Farrell ‘very pleased’ with Ireland’s convincing victory over Scotland

Having ended first year in charge on a high, coach is optimistic about next year’s Six Nations

 Ireland head coach Andy Farrell praised Andrew Porter’s performance against Scotland. Photograph:   Laszlo Geczo/Inpho

Ireland head coach Andy Farrell praised Andrew Porter’s performance against Scotland. Photograph: Laszlo Geczo/Inpho

 

Ireland more or less finish the year where they started, or where it might realistically be felt they should finish it. Third in the Six Nations and third in the Autumn Nations Cup, the best of the rest if not yet dining at the top table.

Andy Farrell couldn’t quibble with this.

“That’s the facts, I can’t argue with the facts,” admitted the coach after Saturday’s convincing 31-16 win over Scotland. “I suppose, everyone is talking about England and France putting in some really good rugby but if England or France beat Wales by 30 points or put 31 points on Scotland everyone would be raving about their improvements as a team.

“Scotland are an extremely good side that’s improving massively over the last couple of years,” he added, perhaps a tad generously. “I think they play a great brand of rugby, physically they’ve improved massively so to score 31 points against them at home today is very pleasing.”

Genuine contenders

Nonetheless, the nature of a more commanding win over Scotland than the unconvincing win which started 2020 was a good way of bookending the year. It can fuel real belief within the squad that they are generating something positive and can be genuine contenders in the 2021 Six Nations with the probability of Tadhg Furlong, Dan Leavy and Garry Ringrose fit and healthy.

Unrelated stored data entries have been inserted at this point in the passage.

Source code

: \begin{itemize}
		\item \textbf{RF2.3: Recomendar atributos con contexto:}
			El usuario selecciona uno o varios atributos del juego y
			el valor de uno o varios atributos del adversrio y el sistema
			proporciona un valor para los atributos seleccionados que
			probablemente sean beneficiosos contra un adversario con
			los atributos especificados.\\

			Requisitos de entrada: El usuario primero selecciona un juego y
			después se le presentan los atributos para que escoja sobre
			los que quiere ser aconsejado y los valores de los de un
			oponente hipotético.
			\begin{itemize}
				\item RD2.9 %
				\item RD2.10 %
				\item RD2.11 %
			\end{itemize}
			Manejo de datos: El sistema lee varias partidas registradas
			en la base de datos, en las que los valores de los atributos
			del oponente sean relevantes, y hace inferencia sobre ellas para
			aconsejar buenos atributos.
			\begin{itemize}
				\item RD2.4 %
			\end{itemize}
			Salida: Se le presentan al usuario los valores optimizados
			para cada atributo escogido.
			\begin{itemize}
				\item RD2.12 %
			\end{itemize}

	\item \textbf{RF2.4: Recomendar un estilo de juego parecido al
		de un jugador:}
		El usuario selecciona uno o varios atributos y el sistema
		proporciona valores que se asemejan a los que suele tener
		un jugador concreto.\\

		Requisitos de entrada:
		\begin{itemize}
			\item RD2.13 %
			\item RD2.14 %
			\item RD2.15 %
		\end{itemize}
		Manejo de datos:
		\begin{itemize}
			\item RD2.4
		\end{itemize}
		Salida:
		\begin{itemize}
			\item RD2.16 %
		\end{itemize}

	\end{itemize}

“I 100 per cent think that we believe anyway,” said Farrell. “Lads are gonna fall by the wayside over the tough schedule over the Christmas period etc, so I don’t think you’re ever going to have a full squad but any side would welcome the quality of Tadhg and Ringer etc, and there’s all sorts of other lads who are going to come back into the frame, fitness wise.

“But the learnings for the lads who have been in here, I mean how priceless has this period been for the likes of Andrew Porter? I thought he was outstanding today and I think the period of time which he has had to sit there as the number one tighthead has been absolutely priceless for him and for many others in a similar position to Andrew Porter.

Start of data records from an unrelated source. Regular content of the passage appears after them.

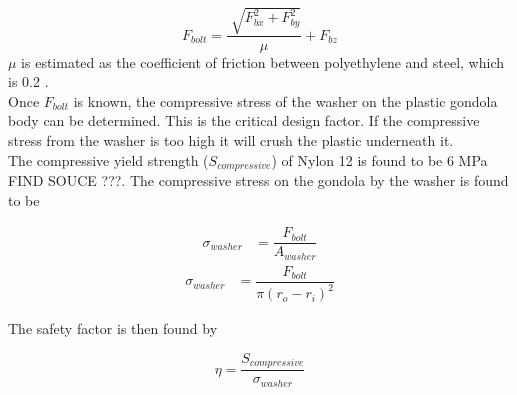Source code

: \documentclass[../main.tex]{subfiles}
\begin{document}
\begin{equation}
F_{bolt} = \dfrac{\sqrt[]{F_{bx}^2 + F_{by}^2}}{\mu} + F_{bz}
\end{equation}
$\mu $ is estimated as the coefficient of friction between polyethylene and steel, which is 0.2 \cite{Friction}. \\

Once $F_{bolt}$ is known, the compressive stress of the washer on the plastic gondola body can be determined. This is the critical design factor. If the compressive stress from the washer is too high it will crush the plastic underneath it.\\

The compressive yield strength ($S_{compressive}$) of Nylon 12  is found to be 6 MPa FIND SOUCE ???. The compressive stress on the gondola by the washer is found to be 

\begin{align*}
\sigma _{washer} &= \dfrac{F_{bolt}}{A_{washer}}
\end{align*}
\begin{align}
\sigma _{washer} &= \dfrac{F_{bolt}}{\pi (r_o - r_i)^2}
\end{align}

The safety factor is then found by

\begin{displaymath}
\eta = \dfrac{S_{compressive}}{\sigma _{washer}}
\end{displaymath}
\end{document}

“So I think it’s been a great period to grow the group in maturity regarding international experience, and there was always an eye on preparation for what’s going to be around the corner after Christmas regarding the Six Nations.”

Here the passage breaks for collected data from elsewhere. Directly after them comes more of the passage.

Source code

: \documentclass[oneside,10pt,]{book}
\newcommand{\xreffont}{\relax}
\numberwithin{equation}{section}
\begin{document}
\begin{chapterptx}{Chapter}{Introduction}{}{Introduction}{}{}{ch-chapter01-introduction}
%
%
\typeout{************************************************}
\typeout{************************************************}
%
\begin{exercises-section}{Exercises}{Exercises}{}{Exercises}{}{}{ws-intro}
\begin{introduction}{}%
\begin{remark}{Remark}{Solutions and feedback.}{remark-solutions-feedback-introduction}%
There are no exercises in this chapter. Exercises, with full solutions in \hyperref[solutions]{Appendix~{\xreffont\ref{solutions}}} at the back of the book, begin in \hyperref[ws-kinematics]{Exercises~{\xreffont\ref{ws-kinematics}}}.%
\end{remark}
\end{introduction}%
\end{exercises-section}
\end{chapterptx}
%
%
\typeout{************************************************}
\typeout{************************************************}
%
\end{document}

As well as the further development of Porter and the emergence of Caelan Doris and Hugo Keenan, an eye-catching cameo by Eric O’Sullivan, the 11th debutant of the year, there’s also been a revival by the thirtysomethings.

Johnny Sexton, Keith Earls, now Ireland’s second highest try scorer of all-time, and Cian Healy provided all the points until Ross Byrne’s late two penalties, while Peter O’Mahony and Conor Murray have responded superbly to being on the bench for two games apiece. Did that provoke a response?

“I don’t know. I suppose you’d have to ask them that,” said Farrell. “From my point of view, the only thing I would say is the type of men that they are, they’re team men – 100 per cent through and through.

Juggling act

“Their attitude that’s shown through not playing a few games is what has made us stronger as a group so they’ve added to the whole group and the feeling of the group through their demeanour as top-class internationals.”

Between now and the opening match in Cardiff against Wales a mere nine weeks away, there is the small matter of an entire, four-game pool campaign in Europe for the provinces – akin to a glorified knock-out tournament – sandwiching three rounds of provincial derbies.

That’s some juggling act for the provincial think tanks, and the message for the players before their well-earned dinner and a few beers on Saturday night?

“We already spoke about that,” said Farrell. “It’s obvious that competition for places is going to be huge over the next period of time because they’ve got to play against each other, they’ve European games, etc.

“But, at the same time, there will be a lot of reflection on what’s happened over the last eight weeks and on what we’ve started and what we need to do to make sure we don’t come back in for the Six Nations against Wales having to start again. There’ll be some reflection pieces along the way.”

And they’ll be that bit more positive now.